Tom Grant ("Soaked in Bleach"); Movieclips; Alex Constantine (C2C); Wisdom Quarterly
(Movieclips) "Soaked in Bleach" official trailer, a Kurt Cobain biopic in high definition

Movieclips Film Festivals & Indie FilmsRick McDonald says, "This movie [may] start up so much sh-t it's unreal, and I f-n love every minute of it. This movie looks too f-n good not to see. Can't wait for it. Well done to the investigator that put [it] together."

Die, Kurt, die. Ha, ha.
Years ago the "alternative" rock station in Los Angeles, KROQ FM, used to talk to private investigator Tom Grant and others about the fact that Courtney Love murdered her then soon-to-be ex-husband Kurt Cobain of Nirvana fame. Then they backed off big time. Courtney inherited all of Kurt's money with his death, an "apparent" suicide with a note and everything. Seattle cops quickly shut the case and cremated the corpse.

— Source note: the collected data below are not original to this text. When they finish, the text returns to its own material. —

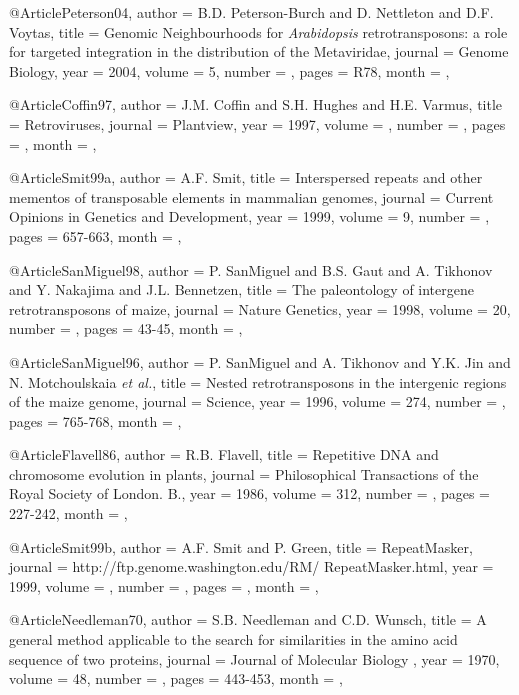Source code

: @Article{Peterson04,
  author = 	 {B.D. Peterson-Burch and D. Nettleton and D.F. Voytas},
  title = 	 {{Genomic Neighbourhoods for {\it Arabidopsis} retrotransposons: a role for targeted integration in the distribution of the Metaviridae}},
  journal =  {Genome Biology},
  year = 	 {2004},
  volume = 	 {5},
  number = 	 {},
  pages = 	 {R78},
  month = 	 {},
}

@Article{Coffin97,
  author = 	 {J.M. Coffin and S.H. Hughes and H.E. Varmus},
  title = 	 {Retroviruses},
  journal =  {Plantview},
  year = 	 {1997},
  volume = 	 {},
  number = 	 {},
  pages = 	 {},
  month = 	 {},
}

@Article{Smit99a,
  author = 	 {A.F. Smit},
  title = 	 {Interspersed repeats and other mementos of transposable elements in mammalian genomes},
  journal =  {Current Opinions in Genetics and Development},
  year = 	 {1999},
  volume = 	 {9},
  number = 	 {},
  pages = 	 {657-663},
  month = 	 {},
}

@Article{SanMiguel98,
  author = 	 {P. SanMiguel and B.S. Gaut and A. Tikhonov and Y. Nakajima and J.L. Bennetzen},
  title = 	 {The paleontology of intergene retrotransposons of maize},
  journal =  {Nature Genetics},
  year = 	 {1998},
  volume = 	 {20},
  number = 	 {},
  pages = 	 {43-45},
  month = 	 {},
}

@Article{SanMiguel96,
  author = {P. SanMiguel and A. Tikhonov and Y.K. Jin and N. Motchoulskaia {\it et al.}},
  title = 	 {Nested retrotransposons in the intergenic regions of the maize genome},
  journal =  {Science},
  year = 	 {1996},
  volume = 	 {274},
  number = 	 {},
  pages = 	 {765-768},
  month = 	 {},
}

@Article{Flavell86,
  author = 	 {R.B. Flavell},
  title = 	 {{Repetitive DNA and chromosome evolution in plants}},
  journal =  {{Philosophical Transactions of the Royal Society of London. B.}},
  year = 	 {1986},
  volume = 	 {312},
  number = 	 {},
  pages = 	 {227-242},
  month = 	 {},
}


@Article{Smit99b,
  author = 	 {A.F. Smit and P. Green},
  title = 	 {{RepeatMasker}},
  journal =  {http://ftp.genome.washington.edu/RM/ RepeatMasker.html},
  year = 	 {1999},
  volume = 	 {},
  number = 	 {},
  pages = 	 {},
  month = 	 {},
}

@Article{Needleman70,
  author = 	 {S.B. Needleman and C.D. Wunsch},
  title = 	 {A general method applicable to the search for similarities in the amino acid sequence of two proteins},
  journal =  {Journal of Molecular Biology} ,
  year = 	 {1970},
  volume = 	 {48},
  number = 	 {},
  pages = 	 {443-453},
  month = 	 {},
}



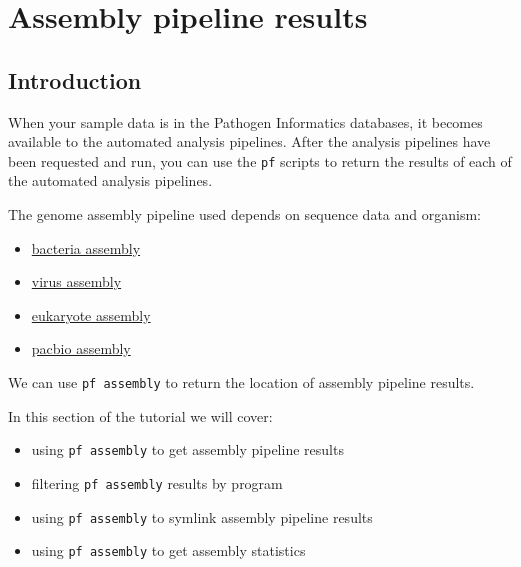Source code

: \documentclass[11pt]{article}
\providecommand{\tightlist}{%
      \setlength{\itemsep}{0pt}\setlength{\parskip}{0pt}}
\begin{document}
\newpage






    \hypertarget{assembly-pipeline-results}{%
\section{Assembly pipeline results}\label{assembly-pipeline-results}}

    \hypertarget{introduction}{%
\subsection{Introduction}\label{introduction}}

When your sample data is in the Pathogen Informatics databases, it
becomes available to the automated analysis pipelines. After the
analysis pipelines have been requested and run, you can use the
\texttt{pf} scripts to return the results of each of the automated
analysis pipelines.

The genome assembly pipeline used depends on sequence data and organism:

\begin{itemize}
\tightlist
\item
  \href{http://mediawiki.internal.sanger.ac.uk/index.php/Pathogen_Informatics_Bacterial_Assembly_Pipeline}{bacteria
  assembly}
\item
  \href{http://mediawiki.internal.sanger.ac.uk/index.php/Pathogen_Informatics_Viral_Assembly_Pipeline}{virus
  assembly}
\item
  \href{http://mediawiki.internal.sanger.ac.uk/index.php/Pathogen_Informatics_Eukaryote_Assembly_Pipeline}{eukaryote
  assembly}
\item
  \href{http://mediawiki.internal.sanger.ac.uk/index.php/Pathogen_Informatics_Automated_PacBio_Assembly_Pipeline}{pacbio
  assembly}
\end{itemize}

We can use \texttt{pf\ assembly} to return the location of assembly
pipeline results.

In this section of the tutorial we will cover:

\begin{itemize}
\tightlist
\item
  using \texttt{pf\ assembly} to get assembly pipeline results
\item
  filtering \texttt{pf\ assembly} results by program
\item
  using \texttt{pf\ assembly} to symlink assembly pipeline results
\item
  using \texttt{pf\ assembly} to get assembly statistics
\end{itemize}
\end{document}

Kevin, Miss December, Ralph (KROQ)
But lingering questions remain, and the investigator Courtney originally hired to find her husband turned on her after uncovering evidence that she had murdered him. He has made it his life's mission to bring out the truth. But KROQ had Courtney's band Hole to promote and records to sell, a rock 'n roll fantasy to promote and, after all, all of the great rock artists get assassinated at 27.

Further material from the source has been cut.